As global backlash escalates, Trump retreats to Florida golf course, sends mixed signals on economic strategy while Wall Street and allies panic.

President Trump remains defiant amid global markets crash over his sweeping tariff plan, insisting on short-term pain for long-term gains—even as investors, allies, and the Fed sound alarms.

Defiant on the Green: Trump Shrugs as Tariff Turmoil Rattles Markets and Allies

As the Dow spiraled into correction and global retaliation ramped up, President Donald Trump spent Friday not in a strategy room, but teeing off in Florida, unmoved by Wall Street’s panic or the rising cries from corporate America. His vision of an economic “Liberation Day” has so far delivered carnage: a $2 trillion market sell-off, a wave of reciprocal tariffs, and a barrage of criticism from allies, CEOs, and Federal Reserve Chair Jerome Powell.

But none of it is swaying Trump. In fact, it seems to be energizing him.

Posting from his Mar-a-Lago base, the president doubled down: “This is a great time to get rich, richer than ever before!” With that, he rolled into his golf course while markets bled red and world leaders lined up to retaliate.

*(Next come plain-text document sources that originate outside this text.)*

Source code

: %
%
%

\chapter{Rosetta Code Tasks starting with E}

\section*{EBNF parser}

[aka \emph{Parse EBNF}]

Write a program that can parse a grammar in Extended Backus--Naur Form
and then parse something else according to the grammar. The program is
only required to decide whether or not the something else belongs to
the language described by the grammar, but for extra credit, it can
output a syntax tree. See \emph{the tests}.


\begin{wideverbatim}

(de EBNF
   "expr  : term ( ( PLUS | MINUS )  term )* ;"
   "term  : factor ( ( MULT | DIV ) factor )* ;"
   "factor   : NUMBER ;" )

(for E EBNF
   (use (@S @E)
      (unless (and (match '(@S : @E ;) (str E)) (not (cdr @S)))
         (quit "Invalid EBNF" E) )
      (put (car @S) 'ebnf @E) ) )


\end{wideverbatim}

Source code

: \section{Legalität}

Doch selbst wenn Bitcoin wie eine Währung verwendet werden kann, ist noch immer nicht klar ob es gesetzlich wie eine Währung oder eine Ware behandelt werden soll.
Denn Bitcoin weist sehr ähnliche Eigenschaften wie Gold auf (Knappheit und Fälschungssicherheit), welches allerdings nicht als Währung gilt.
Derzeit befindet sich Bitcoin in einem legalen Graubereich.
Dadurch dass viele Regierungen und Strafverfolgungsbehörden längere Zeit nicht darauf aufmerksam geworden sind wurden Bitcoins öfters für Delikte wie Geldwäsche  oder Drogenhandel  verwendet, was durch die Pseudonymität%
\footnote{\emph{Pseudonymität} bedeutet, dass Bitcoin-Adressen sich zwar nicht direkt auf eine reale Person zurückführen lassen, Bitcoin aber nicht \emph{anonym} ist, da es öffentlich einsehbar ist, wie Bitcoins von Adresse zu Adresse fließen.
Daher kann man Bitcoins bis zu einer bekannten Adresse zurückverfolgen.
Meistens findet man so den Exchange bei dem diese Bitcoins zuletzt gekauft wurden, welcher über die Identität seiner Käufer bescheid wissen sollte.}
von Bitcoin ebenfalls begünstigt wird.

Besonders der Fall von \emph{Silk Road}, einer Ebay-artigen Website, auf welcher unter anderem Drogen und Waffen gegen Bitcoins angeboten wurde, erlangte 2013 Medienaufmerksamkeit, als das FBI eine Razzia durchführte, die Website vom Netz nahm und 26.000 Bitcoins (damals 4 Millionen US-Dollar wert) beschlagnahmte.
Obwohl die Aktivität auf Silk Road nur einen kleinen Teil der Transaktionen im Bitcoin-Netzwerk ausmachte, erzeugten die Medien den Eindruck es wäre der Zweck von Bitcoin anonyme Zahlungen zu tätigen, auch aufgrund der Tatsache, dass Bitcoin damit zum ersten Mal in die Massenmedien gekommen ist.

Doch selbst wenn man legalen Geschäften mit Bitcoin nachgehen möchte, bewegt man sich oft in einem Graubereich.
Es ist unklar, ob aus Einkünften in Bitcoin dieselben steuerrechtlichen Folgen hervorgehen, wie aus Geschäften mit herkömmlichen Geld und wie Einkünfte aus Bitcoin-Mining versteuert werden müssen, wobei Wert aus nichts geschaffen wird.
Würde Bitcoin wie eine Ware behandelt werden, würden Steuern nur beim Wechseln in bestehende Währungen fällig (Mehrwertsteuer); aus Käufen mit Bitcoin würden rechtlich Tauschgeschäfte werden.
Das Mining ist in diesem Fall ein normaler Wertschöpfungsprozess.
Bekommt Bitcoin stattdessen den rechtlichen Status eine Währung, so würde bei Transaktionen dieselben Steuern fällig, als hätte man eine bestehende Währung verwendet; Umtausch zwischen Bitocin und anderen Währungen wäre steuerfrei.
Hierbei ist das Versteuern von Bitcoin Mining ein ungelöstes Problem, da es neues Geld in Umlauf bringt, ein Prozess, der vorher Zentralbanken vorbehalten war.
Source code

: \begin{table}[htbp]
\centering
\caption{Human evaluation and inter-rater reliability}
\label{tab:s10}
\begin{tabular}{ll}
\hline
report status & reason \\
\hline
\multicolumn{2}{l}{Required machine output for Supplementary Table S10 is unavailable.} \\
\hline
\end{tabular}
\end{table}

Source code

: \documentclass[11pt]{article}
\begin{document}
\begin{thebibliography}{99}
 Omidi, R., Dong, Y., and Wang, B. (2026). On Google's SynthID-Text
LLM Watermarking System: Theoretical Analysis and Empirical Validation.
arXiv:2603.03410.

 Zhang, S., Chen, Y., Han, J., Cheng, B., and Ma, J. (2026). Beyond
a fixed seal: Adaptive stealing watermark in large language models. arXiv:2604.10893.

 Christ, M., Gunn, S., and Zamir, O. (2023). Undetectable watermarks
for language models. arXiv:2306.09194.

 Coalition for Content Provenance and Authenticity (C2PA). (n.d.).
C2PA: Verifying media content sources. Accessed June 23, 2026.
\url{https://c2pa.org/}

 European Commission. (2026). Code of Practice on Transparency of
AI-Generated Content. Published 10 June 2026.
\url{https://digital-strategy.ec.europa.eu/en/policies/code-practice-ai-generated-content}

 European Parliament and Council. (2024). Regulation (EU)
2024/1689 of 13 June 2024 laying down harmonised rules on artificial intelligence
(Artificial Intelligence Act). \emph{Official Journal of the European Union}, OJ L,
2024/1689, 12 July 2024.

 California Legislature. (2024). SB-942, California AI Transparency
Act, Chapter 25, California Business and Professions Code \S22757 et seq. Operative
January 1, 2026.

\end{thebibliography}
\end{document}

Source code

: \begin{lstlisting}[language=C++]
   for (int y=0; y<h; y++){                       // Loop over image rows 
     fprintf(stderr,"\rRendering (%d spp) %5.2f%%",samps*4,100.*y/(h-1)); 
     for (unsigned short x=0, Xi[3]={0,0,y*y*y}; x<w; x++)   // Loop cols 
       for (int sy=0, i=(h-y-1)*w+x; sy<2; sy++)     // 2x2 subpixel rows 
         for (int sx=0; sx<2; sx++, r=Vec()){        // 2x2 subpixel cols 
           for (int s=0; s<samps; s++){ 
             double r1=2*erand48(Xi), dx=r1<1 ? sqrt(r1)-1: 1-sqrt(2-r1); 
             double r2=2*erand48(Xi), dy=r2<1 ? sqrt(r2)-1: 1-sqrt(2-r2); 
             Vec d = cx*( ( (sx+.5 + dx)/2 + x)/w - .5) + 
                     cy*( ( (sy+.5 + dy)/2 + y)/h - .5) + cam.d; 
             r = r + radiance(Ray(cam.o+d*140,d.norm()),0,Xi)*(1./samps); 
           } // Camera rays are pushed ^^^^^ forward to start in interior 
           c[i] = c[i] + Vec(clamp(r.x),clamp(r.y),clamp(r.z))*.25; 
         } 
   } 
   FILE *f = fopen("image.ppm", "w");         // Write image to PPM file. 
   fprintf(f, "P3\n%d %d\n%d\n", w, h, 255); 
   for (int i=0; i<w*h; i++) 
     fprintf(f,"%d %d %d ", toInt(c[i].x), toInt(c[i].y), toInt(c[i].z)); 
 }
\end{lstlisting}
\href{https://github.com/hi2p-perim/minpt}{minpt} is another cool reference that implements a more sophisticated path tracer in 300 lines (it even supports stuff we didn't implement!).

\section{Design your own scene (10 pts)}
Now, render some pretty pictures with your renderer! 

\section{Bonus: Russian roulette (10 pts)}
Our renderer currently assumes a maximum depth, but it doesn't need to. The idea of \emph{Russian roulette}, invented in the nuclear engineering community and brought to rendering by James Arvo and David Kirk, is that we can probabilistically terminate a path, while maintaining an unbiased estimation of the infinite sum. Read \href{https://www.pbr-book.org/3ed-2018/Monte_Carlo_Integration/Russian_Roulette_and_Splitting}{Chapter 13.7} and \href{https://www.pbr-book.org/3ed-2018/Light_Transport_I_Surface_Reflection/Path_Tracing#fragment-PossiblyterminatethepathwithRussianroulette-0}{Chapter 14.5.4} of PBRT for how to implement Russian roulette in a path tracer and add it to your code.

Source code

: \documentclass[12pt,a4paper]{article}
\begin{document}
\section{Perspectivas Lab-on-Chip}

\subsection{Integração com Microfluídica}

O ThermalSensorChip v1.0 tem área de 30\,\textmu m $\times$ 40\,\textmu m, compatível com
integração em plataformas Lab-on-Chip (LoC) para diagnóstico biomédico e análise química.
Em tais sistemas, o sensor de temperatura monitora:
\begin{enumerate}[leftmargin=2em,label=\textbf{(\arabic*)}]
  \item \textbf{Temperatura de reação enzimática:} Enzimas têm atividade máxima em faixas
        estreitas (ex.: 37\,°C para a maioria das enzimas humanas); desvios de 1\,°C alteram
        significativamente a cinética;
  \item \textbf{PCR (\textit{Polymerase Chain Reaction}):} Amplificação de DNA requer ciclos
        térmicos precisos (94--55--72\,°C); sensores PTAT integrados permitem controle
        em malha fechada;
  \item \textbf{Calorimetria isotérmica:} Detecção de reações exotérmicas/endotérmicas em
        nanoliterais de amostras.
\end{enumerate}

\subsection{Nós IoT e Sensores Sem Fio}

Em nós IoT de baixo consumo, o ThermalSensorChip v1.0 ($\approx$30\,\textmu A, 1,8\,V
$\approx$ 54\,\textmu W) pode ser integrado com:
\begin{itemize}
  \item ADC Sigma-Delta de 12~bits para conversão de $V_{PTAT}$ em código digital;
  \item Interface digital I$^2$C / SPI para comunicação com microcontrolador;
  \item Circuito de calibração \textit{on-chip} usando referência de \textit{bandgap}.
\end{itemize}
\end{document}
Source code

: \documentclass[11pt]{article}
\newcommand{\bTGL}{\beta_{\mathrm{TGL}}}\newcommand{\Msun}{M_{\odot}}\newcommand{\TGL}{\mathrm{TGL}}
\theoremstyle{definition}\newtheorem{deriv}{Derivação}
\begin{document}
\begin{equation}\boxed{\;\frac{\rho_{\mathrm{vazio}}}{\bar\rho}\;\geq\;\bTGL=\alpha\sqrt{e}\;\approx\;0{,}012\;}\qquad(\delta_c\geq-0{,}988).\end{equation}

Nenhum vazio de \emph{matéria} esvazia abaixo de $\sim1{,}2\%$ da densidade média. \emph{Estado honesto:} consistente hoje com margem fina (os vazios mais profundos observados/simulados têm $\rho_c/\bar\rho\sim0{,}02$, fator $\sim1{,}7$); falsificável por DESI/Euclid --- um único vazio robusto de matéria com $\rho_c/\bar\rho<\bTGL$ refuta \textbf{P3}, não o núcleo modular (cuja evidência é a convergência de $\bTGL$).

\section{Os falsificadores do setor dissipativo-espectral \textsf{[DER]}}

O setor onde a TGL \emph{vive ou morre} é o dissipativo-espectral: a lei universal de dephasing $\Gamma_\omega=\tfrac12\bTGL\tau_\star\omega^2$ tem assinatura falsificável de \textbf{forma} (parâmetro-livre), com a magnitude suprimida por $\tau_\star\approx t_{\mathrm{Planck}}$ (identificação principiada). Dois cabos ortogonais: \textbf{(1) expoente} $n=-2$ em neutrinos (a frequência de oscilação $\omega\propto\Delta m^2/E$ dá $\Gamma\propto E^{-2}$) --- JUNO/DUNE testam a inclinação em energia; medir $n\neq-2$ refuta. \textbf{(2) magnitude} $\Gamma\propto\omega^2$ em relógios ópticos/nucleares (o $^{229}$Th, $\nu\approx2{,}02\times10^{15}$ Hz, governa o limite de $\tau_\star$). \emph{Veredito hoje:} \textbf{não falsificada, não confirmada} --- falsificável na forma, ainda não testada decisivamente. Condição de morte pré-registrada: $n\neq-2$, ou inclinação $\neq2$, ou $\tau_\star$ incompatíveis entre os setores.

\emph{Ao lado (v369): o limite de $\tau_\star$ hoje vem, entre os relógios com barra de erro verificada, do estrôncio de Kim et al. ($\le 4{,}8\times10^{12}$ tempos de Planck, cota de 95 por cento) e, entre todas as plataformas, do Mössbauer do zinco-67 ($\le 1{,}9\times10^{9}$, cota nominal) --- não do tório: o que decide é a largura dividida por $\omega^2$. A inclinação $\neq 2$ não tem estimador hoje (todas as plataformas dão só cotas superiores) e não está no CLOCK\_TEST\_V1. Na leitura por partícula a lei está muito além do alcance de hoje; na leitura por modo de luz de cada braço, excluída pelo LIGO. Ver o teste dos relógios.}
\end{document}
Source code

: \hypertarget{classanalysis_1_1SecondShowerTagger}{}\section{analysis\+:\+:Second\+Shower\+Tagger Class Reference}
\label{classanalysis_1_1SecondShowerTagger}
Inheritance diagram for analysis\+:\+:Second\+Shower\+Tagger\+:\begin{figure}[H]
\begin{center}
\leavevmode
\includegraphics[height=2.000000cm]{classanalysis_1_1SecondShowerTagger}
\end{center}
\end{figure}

Trump’s latest gambit—tariffs of up to 54% on Chinese imports and baseline 10% duties on all foreign goods—has triggered a geopolitical firestorm. Beijing hit back with a punishing 34% tax on U.S. products. France’s Macron called for halting European investment in the U.S. Canada, already fuming, received its own targeted swipe after some GOP senators dared to vote against Trump’s emergency declarations.

Even Trump’s own economic advisers are split. Peter Navarro and Scott Lutnick are fueling the fire, insisting this is a necessary reset of global trade norms. Others, like Treasury Secretary Scott Bessent and National Economic Council Director Kevin Hassett, reportedly warned against the timing and scope. Their advice was ignored.

Business titans are fuming. CEOs from across sectors privately threaten lawsuits while fearing open retaliation. “There’s no endgame,” one CEO fumed, noting companies that relocated factories from China to Vietnam during Trump’s first term are now being punished again—with Vietnam slapped with a 46% tariff.

At the Fed, Powell issued a rare public rebuke: tariffs could lead to both inflation and job losses. Trump fired back, demanding a rate cut and accusing Powell of “playing politics.”

Insiders say Trump is sticking to instinct over analysis, motivated more by legacy and leverage than economic modeling. “I wouldn’t want to be the last country to negotiate with Trump,” his son Eric warned. Meanwhile, advisers scramble to refocus public attention on tax cuts for tips and overtime pay—a simpler sell than economic brinkmanship.

But for now, Trump seems unbothered by the chaos he’s unleashed. To critics, it’s reckless. To his base, it’s war-time leadership against a global system long seen as rigged. The only certainty? Trump isn’t backing down—and the markets know it.

For now, America’s trade war is being fought with tweets, tariffs, and titanium resolve—from the 18th hole.